Synology DSM e-mail notifications

For many years I’ve been enjoying very performant and stable e-mail service provided by Google’s “G-Suite” while Google’s been enjoying sniffing through all my organisation’s users e-mail communication in return. Obviously for sensitive info an extra encryption layer is employed but since this was a tiny minority of the general e-mail volume, it was basically a type of symbiosis. This win-win relationship was recently abruptly severed as Google was kind enough to inform us about imminent upgrade to the services we were using. The said “upgrade” was of course to be performed free of any charges. It’s just that the “upgraded” services are supposed to be paid more or less double the industry average per user fee. No need to tell that nowhere in the letter, there was any mention about the prices. The text was focused purely on how much we are all going to love all the new wonders we’d get if we were quick to “switch now and save!” (sic!).

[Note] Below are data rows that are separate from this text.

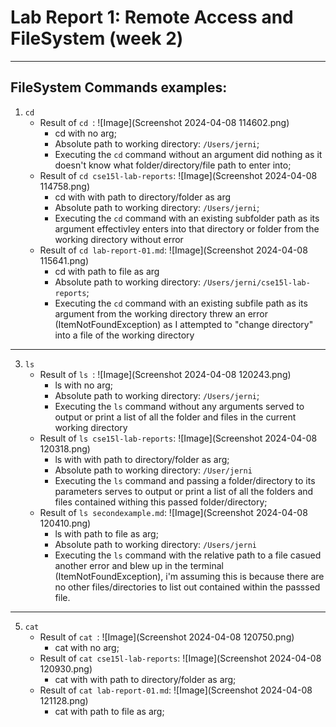 # Lab Report 1: Remote Access and FileSystem (week 2)
---
## FileSystem Commands examples:
1. ```cd```
   - Result of ```cd ```: ![Image](Screenshot 2024-04-08 114602.png)
      - cd with no arg;
      - Absolute path to working directory: ```/Users/jerni```;
      - Executing the ```cd``` command without an argument did nothing as it doesn't know what  folder/directory/file path to enter into;
   - Result of ```cd cse15l-lab-reports```: ![Image](Screenshot 2024-04-08 114758.png)
      - cd with with path to directory/folder as arg
      - Absolute path to working directory: ```/Users/jerni```;
      - Executing the ```cd``` command with an existing subfolder path as its argument effectivley enters into that directory or folder from the working directory without error
   - Result of ```cd lab-report-01.md```: ![Image](Screenshot 2024-04-08 115641.png)
      - cd with path to file as arg
      - Absolute path to working directory: ```/Users/jerni/cse15l-lab-reports```;
      - Executing the ```cd``` command with an existing subfile path as its argument from the working directory threw an error (ItemNotFoundException) as I attempted to "change directory" into a file of the working directory
---
3. ```ls```
   - Result of ```ls ```: ![Image](Screenshot 2024-04-08 120243.png)
      - ls with no arg;
      - Absolute path to working directory: ```/Users/jerni```;
      - Executing the ```ls``` command without any arguments served to output or print a list of all the folder and files in the current working directory
   - Result of ```ls cse15l-lab-reports```: ![Image](Screenshot 2024-04-08 120318.png)
      - ls with with path to directory/folder as arg;
      - Absolute path to working directory: ```/User/jerni```
      - Executing the ```ls``` command and passing a folder/directory to its parameters serves to output or print a list of all the folders and files contained withing this passed folder/directory;
   - Result of ```ls secondexample.md```: ![Image](Screenshot 2024-04-08 120410.png)
      - ls with path to file as arg;
      - Absolute path to working directory: ```/Users/jerni```
      - Executing the ```ls``` command with the relative path to a file casued another error and blew up in the terminal (ItemNotFoundException), i'm assuming this is because there are no other files/directories to list out contained within the passsed file.
---
5. ```cat```
   - Result of ```cat ```: ![Image](Screenshot 2024-04-08 120750.png)
      - cat with no arg;
   - Result of ```cat cse15l-lab-reports```: ![Image](Screenshot 2024-04-08 120930.png)
      - cat with with path to directory/folder as arg;
   - Result of ```cat lab-report-01.md```: ![Image](Screenshot 2024-04-08 121128.png)
      - cat with path to file as arg;
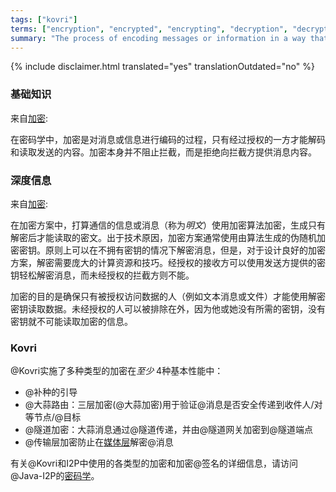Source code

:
 ```yaml
---
tags: ["kovri"]
terms: ["encryption", "encrypted", "encrypting", "decryption", "decrypted", "decrypting"]
summary: "The process of encoding messages or information in a way that only authorized parties can decode and read"
---
```


{% include disclaimer.html translated="yes" translationOutdated="no" %}
### 基础知识

来自[加密](https://en.wikipedia.org/wiki/Encryption):

>
在密码学中，加密是对消息或信息进行编码的过程，只有经过授权的一方才能解码和读取发送的内容。加密本身并不阻止拦截，而是拒绝向拦截方提供消息内容。

### 深度信息

来自[加密](https://en.wikipedia.org/wiki/Encryption):

>
 在加密方案中，打算通信的信息或消息（称为*明文*）使用加密算法加密，生成只有解密后才能读取的密文。出于技术原因，加密方案通常使用由算法生成的伪随机加密密钥。原则上可以在不拥有密钥的情况下解密消息，但是，对于设计良好的加密方案，解密需要庞大的计算资源和技巧。经授权的接收方可以使用发送方提供的密钥轻松解密消息，而未经授权的拦截方则不能。

>
加密的目的是确保只有被授权访问数据的人（例如文本消息或文件）才能使用解密密钥读取数据。未经授权的人可以被排除在外，因为他或她没有所需的密钥，没有密钥就不可能读取加密的信息。



### Kovri

@Kovri实施了多种类型的加密在*至少* 4种基本性能中：

- @补种的引导
- @大蒜路由：三层加密(@大蒜加密)用于验证@消息是否安全传递到收件人/对等节点/@目标
- @隧道加密：大蒜消息通过@隧道传递，并由@隧道网关加密到@隧道端点
- @传输层加密防止在[媒体层](https://en.wikipedia.org/wiki/OSI_model)解密@消息

有关@Kovri和I2P中使用的各类型的加密和加密@签名的详细信息，请访问@Java-I2P的[密码学](https://geti2p.net/spec/cryptography)。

Time to set another mail system up. Just this time not for an external customer but for my company.

Surely that was a job, which interfered with current important tasks but since it’s been chewed over and postponed a good number of times already, this time there were no excuses left. So… thing’s been set up, users and all their crazy aliases migrated, rather sizeable e-mail base synchronised over, MX-es switched, another sync and boom! Or rather “voila” It Just Works™ Every e-mail client around the organisation seems to be happy with the new setup. Not that there are so many of them to choose from 🙂

Except… Synology NAS servers admin notifications arrive now as e-mail rejection notifications rather than regular messages XD

If you ever encounter the problem of e-mail admin notifications (not to be confused with users mail if you use those on the NAS – we don’t) being rejected with

535 5.7.8 Error: authentication failed: Invalid authentication mechanism

then you may realise that Synology expects only one authentication method to be always available on the server it communicates with: LOGIN and there’s no way to select a different one. Good that they don’t insist on sending credentials in plain text without SSL/TLS! Nor insist on employing TLSv1.0 for example as some still do.

I see basically only two options for tackling the issue:

  • use another, external mail/submission server, which supports LOGIN (sender’s domain restrictions may apply)
  • enable LOGIN on the server you initially didn’t want to have it enabled on

None of the two is perfect but well, you can’t have everything, right? Where would you put it?